Instructions to follow
Read the data that follows. Then repeat it exactly.

Stored data entries
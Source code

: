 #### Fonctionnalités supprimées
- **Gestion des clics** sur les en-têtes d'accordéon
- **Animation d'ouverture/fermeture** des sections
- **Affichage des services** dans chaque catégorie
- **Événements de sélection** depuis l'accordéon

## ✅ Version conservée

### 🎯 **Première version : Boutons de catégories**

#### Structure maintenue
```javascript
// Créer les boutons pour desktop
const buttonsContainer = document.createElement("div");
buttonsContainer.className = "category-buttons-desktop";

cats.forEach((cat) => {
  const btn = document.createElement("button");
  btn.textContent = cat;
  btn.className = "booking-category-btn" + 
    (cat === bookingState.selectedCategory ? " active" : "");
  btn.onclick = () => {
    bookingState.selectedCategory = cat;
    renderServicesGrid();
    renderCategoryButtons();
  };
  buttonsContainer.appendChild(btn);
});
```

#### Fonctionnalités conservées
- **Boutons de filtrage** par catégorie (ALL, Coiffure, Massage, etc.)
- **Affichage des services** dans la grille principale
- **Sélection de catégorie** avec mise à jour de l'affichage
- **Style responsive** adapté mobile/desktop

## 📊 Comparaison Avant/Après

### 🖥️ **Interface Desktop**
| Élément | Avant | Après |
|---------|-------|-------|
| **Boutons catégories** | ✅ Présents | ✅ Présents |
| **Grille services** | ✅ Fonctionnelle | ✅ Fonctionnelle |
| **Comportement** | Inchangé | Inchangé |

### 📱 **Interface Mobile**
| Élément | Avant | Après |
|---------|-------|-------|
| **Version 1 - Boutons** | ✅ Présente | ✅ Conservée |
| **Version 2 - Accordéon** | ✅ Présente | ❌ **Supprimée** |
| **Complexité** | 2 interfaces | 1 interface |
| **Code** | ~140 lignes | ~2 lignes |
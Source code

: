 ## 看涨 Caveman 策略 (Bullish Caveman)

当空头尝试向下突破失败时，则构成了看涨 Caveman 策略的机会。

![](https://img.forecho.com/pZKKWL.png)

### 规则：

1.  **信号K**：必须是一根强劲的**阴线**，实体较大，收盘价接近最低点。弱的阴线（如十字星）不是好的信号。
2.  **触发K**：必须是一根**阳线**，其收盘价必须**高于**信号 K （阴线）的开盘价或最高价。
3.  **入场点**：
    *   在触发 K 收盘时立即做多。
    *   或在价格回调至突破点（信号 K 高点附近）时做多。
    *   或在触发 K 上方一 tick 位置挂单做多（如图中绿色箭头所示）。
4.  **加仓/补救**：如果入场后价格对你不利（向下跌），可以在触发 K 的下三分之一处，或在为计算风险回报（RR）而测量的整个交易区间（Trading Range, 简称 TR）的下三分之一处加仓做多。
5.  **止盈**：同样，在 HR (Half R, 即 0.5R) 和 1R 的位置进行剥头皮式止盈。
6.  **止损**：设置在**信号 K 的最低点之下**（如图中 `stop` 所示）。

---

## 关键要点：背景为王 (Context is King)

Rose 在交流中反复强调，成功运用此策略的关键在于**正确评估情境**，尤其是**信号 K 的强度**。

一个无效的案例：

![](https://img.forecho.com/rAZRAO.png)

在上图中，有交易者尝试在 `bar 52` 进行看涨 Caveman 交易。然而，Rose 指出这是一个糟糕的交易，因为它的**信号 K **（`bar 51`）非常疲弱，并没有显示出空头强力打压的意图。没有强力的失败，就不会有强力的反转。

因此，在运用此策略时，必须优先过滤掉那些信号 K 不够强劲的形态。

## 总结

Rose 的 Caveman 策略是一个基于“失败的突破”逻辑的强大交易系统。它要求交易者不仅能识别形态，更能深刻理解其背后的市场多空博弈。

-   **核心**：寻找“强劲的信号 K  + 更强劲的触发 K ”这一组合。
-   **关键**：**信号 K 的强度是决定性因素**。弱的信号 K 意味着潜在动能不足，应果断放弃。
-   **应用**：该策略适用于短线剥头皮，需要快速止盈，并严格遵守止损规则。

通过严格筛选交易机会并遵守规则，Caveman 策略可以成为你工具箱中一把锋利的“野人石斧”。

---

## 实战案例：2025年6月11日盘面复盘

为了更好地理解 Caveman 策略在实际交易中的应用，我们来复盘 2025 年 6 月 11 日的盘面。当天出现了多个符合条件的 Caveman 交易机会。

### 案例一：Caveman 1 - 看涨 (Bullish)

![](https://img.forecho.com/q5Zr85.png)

The answer
Source code

: #### Fonctionnalités supprimées
- **Gestion des clics** sur les en-têtes d'accordéon
- **Animation d'ouverture/fermeture** des sections
- **Affichage des services** dans chaque catégorie
- **Événements de sélection** depuis l'accordéon

## ✅ Version conservée

### 🎯 **Première version : Boutons de catégories**

#### Structure maintenue
```javascript
// Créer les boutons pour desktop
const buttonsContainer = document.createElement("div");
buttonsContainer.className = "category-buttons-desktop";

cats.forEach((cat) => {
  const btn = document.createElement("button");
  btn.textContent = cat;
  btn.className = "booking-category-btn" + 
    (cat === bookingState.selectedCategory ? " active" : "");
  btn.onclick = () => {
    bookingState.selectedCategory = cat;
    renderServicesGrid();
    renderCategoryButtons();
  };
  buttonsContainer.appendChild(btn);
});
```

#### Fonctionnalités conservées
- **Boutons de filtrage** par catégorie (ALL, Coiffure, Massage, etc.)
- **Affichage des services** dans la grille principale
- **Sélection de catégorie** avec mise à jour de l'affichage
- **Style responsive** adapté mobile/desktop

## 📊 Comparaison Avant/Après

### 🖥️ **Interface Desktop**
| Élément | Avant | Après |
|---------|-------|-------|
| **Boutons catégories** | ✅ Présents | ✅ Présents |
| **Grille services** | ✅ Fonctionnelle | ✅ Fonctionnelle |
| **Comportement** | Inchangé | Inchangé |

### 📱 **Interface Mobile**
| Élément | Avant | Après |
|---------|-------|-------|
| **Version 1 - Boutons** | ✅ Présente | ✅ Conservée |
| **Version 2 - Accordéon** | ✅ Présente | ❌ **Supprimée** |
| **Complexité** | 2 interfaces | 1 interface |
| **Code** | ~140 lignes | ~2 lignes |
Source code

: ## 看涨 Caveman 策略 (Bullish Caveman)

当空头尝试向下突破失败时，则构成了看涨 Caveman 策略的机会。

![](https://img.forecho.com/pZKKWL.png)

### 规则：

1.  **信号K**：必须是一根强劲的**阴线**，实体较大，收盘价接近最低点。弱的阴线（如十字星）不是好的信号。
2.  **触发K**：必须是一根**阳线**，其收盘价必须**高于**信号 K （阴线）的开盘价或最高价。
3.  **入场点**：
    *   在触发 K 收盘时立即做多。
    *   或在价格回调至突破点（信号 K 高点附近）时做多。
    *   或在触发 K 上方一 tick 位置挂单做多（如图中绿色箭头所示）。
4.  **加仓/补救**：如果入场后价格对你不利（向下跌），可以在触发 K 的下三分之一处，或在为计算风险回报（RR）而测量的整个交易区间（Trading Range, 简称 TR）的下三分之一处加仓做多。
5.  **止盈**：同样，在 HR (Half R, 即 0.5R) 和 1R 的位置进行剥头皮式止盈。
6.  **止损**：设置在**信号 K 的最低点之下**（如图中 `stop` 所示）。

---

## 关键要点：背景为王 (Context is King)

Rose 在交流中反复强调，成功运用此策略的关键在于**正确评估情境**，尤其是**信号 K 的强度**。

一个无效的案例：

![](https://img.forecho.com/rAZRAO.png)

在上图中，有交易者尝试在 `bar 52` 进行看涨 Caveman 交易。然而，Rose 指出这是一个糟糕的交易，因为它的**信号 K **（`bar 51`）非常疲弱，并没有显示出空头强力打压的意图。没有强力的失败，就不会有强力的反转。

因此，在运用此策略时，必须优先过滤掉那些信号 K 不够强劲的形态。

## 总结

Rose 的 Caveman 策略是一个基于“失败的突破”逻辑的强大交易系统。它要求交易者不仅能识别形态，更能深刻理解其背后的市场多空博弈。

-   **核心**：寻找“强劲的信号 K  + 更强劲的触发 K ”这一组合。
-   **关键**：**信号 K 的强度是决定性因素**。弱的信号 K 意味着潜在动能不足，应果断放弃。
-   **应用**：该策略适用于短线剥头皮，需要快速止盈，并严格遵守止损规则。

通过严格筛选交易机会并遵守规则，Caveman 策略可以成为你工具箱中一把锋利的“野人石斧”。

---

## 实战案例：2025年6月11日盘面复盘

为了更好地理解 Caveman 策略在实际交易中的应用，我们来复盘 2025 年 6 月 11 日的盘面。当天出现了多个符合条件的 Caveman 交易机会。

### 案例一：Caveman 1 - 看涨 (Bullish)

![](https://img.forecho.com/q5Zr85.png)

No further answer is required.